Today, I am look at boat. And, he paused, meaningfully, we bring some things aboard. Glancing back toward the still-approaching Jerome, the Russian smiled. Does this boat have name? he inquired, looking from one face to the other.

POSTED: Fri Jul 06, 2012 5:22 am

OOC goes here.

Dalgina stroked Tehu's feathers, proud of his presence. Okay. She'd love it if he came along. He was her protector, her closest friend. Tehu closed his eyes under the affection, preening himself. She smiled up at Vasily a little shyly, watching the rowboat come in. They'd be packing up onto it soon. Dalgina didn't have anything more than the drawings she cradled with her. It would have to do for her to donate.

She looked over as Robert arrived, his tone rather hurried. Ears laid back at the sharp tone, wondering why he was upset if he was offering items. Someone she didn't know arrived as well then, this one infinitely more cheerful. She looked down at the white cat curiously, Tehu's eyes opening and peering down pridefully. He clearly thought himself superior to the smaller land bound mammal. Dalgina didn't know much about the boat, watching as it touched down on the shore and was pulled up. She just shook her head, unable to give an answer.
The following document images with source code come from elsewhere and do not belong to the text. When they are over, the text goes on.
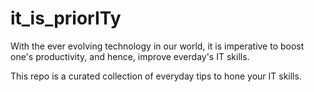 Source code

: # it_is_priorITy
With the ever evolving technology in our world, it is imperative to boost one's productivity, and hence, improve everday's IT skills. 

This repo is a curated collection of everyday tips to hone your IT skills.
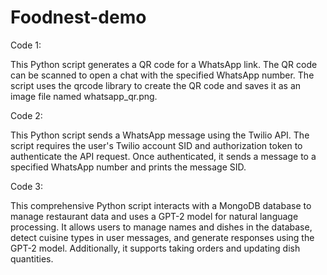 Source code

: # Foodnest-demo
Code 1:

This Python script generates a QR code for a WhatsApp link. The QR code can be scanned to open a chat with the specified WhatsApp number. The script uses the qrcode library to create the QR code and saves it as an image file named whatsapp_qr.png.

Code 2:

This Python script sends a WhatsApp message using the Twilio API. The script requires the user's Twilio account SID and authorization token to authenticate the API request. Once authenticated, it sends a message to a specified WhatsApp number and prints the message SID.

Code 3:

This comprehensive Python script interacts with a MongoDB database to manage restaurant data and uses a GPT-2 model for natural language processing. It allows users to manage names and dishes in the database, detect cuisine types in user messages, and generate responses using the GPT-2 model. Additionally, it supports taking orders and updating dish quantities.
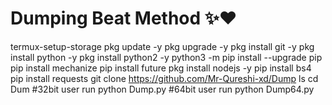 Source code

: # Dumping Beat Method ✨❤️
termux-setup-storage
pkg update -y
pkg upgrade -y
pkg install git -y
pkg install python -y
pkg install python2 -y
python3 -m pip install --upgrade pip
pip install mechanize
pip install future
pkg install nodejs -y
pip install bs4
pip install requests
git clone https://github.com/Mr-Qureshi-xd/Dump
ls
cd Dum
#32bit user run
python Dump.py
#64bit user run
python Dump64.py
POSTED: Mon Jul 09, 2012 2:17 am

(377) I can't believe Lev called Rob a bookworm. >:|

The only other he recognized was the girl whom he had drew with the other day, and besides Dalgina, everyone else was much unfamiliar to them. But, at least their scent and faces were striking a faint string in his memory. He had been focused to be with them along with all of Casa at the ball, but atlas, he did not commit their names to mind. He was about as lost as ever, and would be happy to relieve his books as soon as possible to return to his quiet and peaceful home.

He felt a sudden presence near him, and turned to see a short male like him with a curious headband and a cat similar to Ester's bunch, though this white tom seemed more intelligent and had a will of his own. His thick accent was foreign to Robert, stranger to him than the Russian's, and it distracted him as he pulled some of his books away from him. He wondered what was a kitap kurdu was, but he could only guess it was not an insult, or at least hope it was not. He noticed that the Turk had took some of his belongings when he realized what he had said after pondering his accent, and wanted to ask for them back. But, he decided it was too late, and gave a stiff nod of thanks.
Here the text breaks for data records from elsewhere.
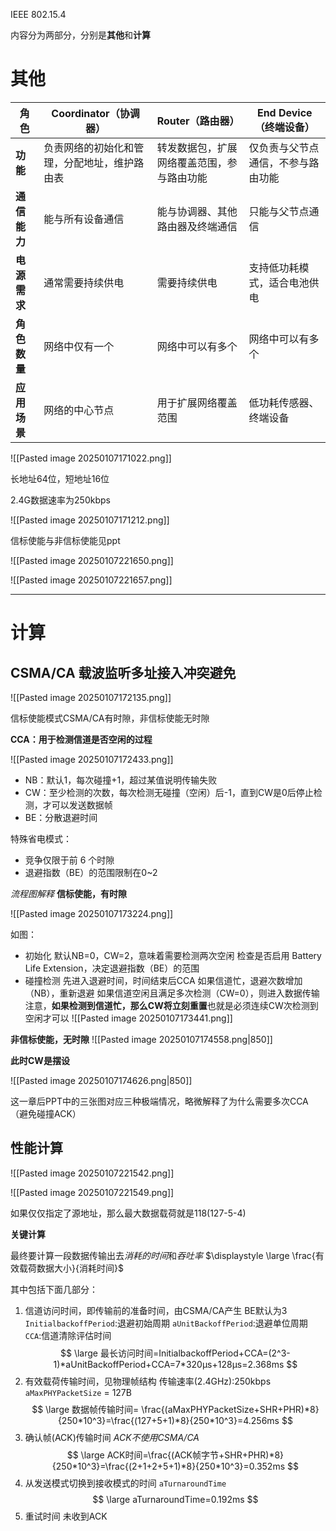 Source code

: 
IEEE 802.15.4


内容分为两部分，分别是**其他**和**计算**

# 其他


| **角色**     | **Coordinator（协调器）** | **Router（路由器）**       | **End Device（终端设备）** |
|--------------|---------------------------|----------------------------|----------------------------|
| **功能**     | 负责网络的初始化和管理，分配地址，维护路由表 | 转发数据包，扩展网络覆盖范围，参与路由功能 | 仅负责与父节点通信，不参与路由功能 |
| **通信能力** | 能与所有设备通信           | 能与协调器、其他路由器及终端通信 | 只能与父节点通信             |
| **电源需求** | 通常需要持续供电           | 需要持续供电                | 支持低功耗模式，适合电池供电 |
| **角色数量** | 网络中仅有一个             | 网络中可以有多个            | 网络中可以有多个            |
| **应用场景** | 网络的中心节点             | 用于扩展网络覆盖范围        | 低功耗传感器、终端设备       |

![[Pasted image 20250107171022.png]]


长地址64位，短地址16位

2.4G数据速率为250kbps

![[Pasted image 20250107171212.png]]

信标使能与非信标使能见ppt


![[Pasted image 20250107221650.png]]

![[Pasted image 20250107221657.png]]



---

# 计算

## CSMA/CA 载波监听多址接入冲突避免

![[Pasted image 20250107172135.png]]

信标使能模式CSMA/CA有时隙，非信标使能无时隙

**CCA：用于检测信道是否空闲的过程**

![[Pasted image 20250107172433.png]]

- NB：默认1，每次碰撞+1，超过某值说明传输失败
- CW：至少检测的次数，每次检测无碰撞（空闲）后-1，直到CW是0后停止检测，才可以发送数据帧
- BE：分散退避时间

特殊省电模式：
- 竞争仅限于前 6 个时隙
- 退避指数（BE）的范围限制在0~2


*流程图解释*
**信标使能，有时隙**

![[Pasted image 20250107173224.png]]

如图：
- 初始化
	默认NB=0，CW=2，意味着需要检测两次空闲
	检查是否启用 Battery Life Extension，决定退避指数（BE）的范围
- 碰撞检测
	先进入退避时间，时间结束后CCA
	如果信道忙，退避次数增加（NB），重新退避
	如果信道空闲且满足多次检测（CW=0），则进入数据传输
	注意，**如果检测到信道忙，那么CW将立刻重置**也就是必须连续CW次检测到空闲才可以
![[Pasted image 20250107173441.png]]


**非信标使能，无时隙**
![[Pasted image 20250107174558.png|850]]

**此时CW是摆设**

![[Pasted image 20250107174626.png|850]]



这一章后PPT中的三张图对应三种极端情况，略微解释了为什么需要多次CCA（避免碰撞ACK）



## 性能计算

![[Pasted image 20250107221542.png]]

![[Pasted image 20250107221549.png]]

如果仅仅指定了源地址，那么最大数据载荷就是118(127-5-4)



**关键计算**

最终要计算一段数据传输出去*消耗的时间*和*吞吐率* $\displaystyle \large  \frac{有效载荷数据大小}{消耗时间}$

其中包括下面几部分：

1. 信道访问时间，即传输前的准备时间，由CSMA/CA产生
	BE默认为3
	`InitialbackoffPeriod`:退避初始周期
	`aUnitBackoffPeriod`:退避单位周期
	`CCA`:信道清除评估时间
$$
\large   最长访问时间=InitialbackoffPeriod+CCA=(2^3-1)*aUnitBackoffPeriod+CCA=7*320μs+128μs=2.368ms
$$
2. 有效载荷传输时间，见物理帧结构
	传输速率(2.4GHz):250kbps
	`aMaxPHYPacketSize` = 127B
$$
\large 数据帧传输时间= \frac{(aMaxPHYPacketSize+SHR+PHR)*8}{250*10^3}=\frac{(127+5+1)*8}{250*10^3}=4.256ms
$$
3. 确认帧(ACK)传输时间
	*ACK不使用CSMA/CA*
$$
\large ACK时间=\frac{(ACK帧字节+SHR+PHR)*8}{250*10^3}=\frac{(2+1+2+5+1)*8}{250*10^3}=0.352ms
$$
4. 从发送模式切换到接收模式的时间
	`aTurnaroundTime`
$$
\large aTurnaroundTime=0.192ms 
$$
5. 重试时间
	未收到ACK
He looked back to the dark sea man as he spoke again, this time with a question. The wolf had poor grammar, but the Collins decided not to address it. "I do not know, actually. I believe it is unnamed." He was not really involved when the boat was built, and though he knew of its existence, he did not bother to learn much about it. Yet, he did not recall anyone calling it by name. It was just "the" boat whenever he talked about it.

The suddenly crunching of sand suddenly pulled his frost-colored gaze away from the distant ship to the small rowboat that a male had landed seconds ago, and sighed in relief. Maybe this was where he could place his items and get on with his own business. He looked questioningly at Vasiliy, awaiting further instruction on what to do with the objects.

POSTED: Fri Jul 13, 2012 3:41 am

(--) Only moving it along because Raze be on vacataion. Sorry Raze, jump back in at any time dearest and let me know if this needs changing. Assumed Lev just remained quiet. :3

Vasiliy is by me!

The Russo family had only a few boats. Vasiliy had served the most time aboard the Dvina, the heavy and old galley, but he knew the Korolevya, too. Even the Zaria's name was known to him, though that particular ship had met the ocean floor before his birth. He was astonished as Dalgina shook her head, the black-haired man remained silent, and Robert spoke. Vasi's ears and then his head swiveled toward Jerome as he landed the little rowboat and dragged it halfway onto the beach. The wolf strode over to them, and as he did, Vasi smiled. These tell me -- this boat has no name. Jerome, is this true? the Russian asked, his voice fraught with concern. Jerome only nodded, looking at Vasiliy curiously. The Russian sucked in a breath and shook his head, spreading his hands wide.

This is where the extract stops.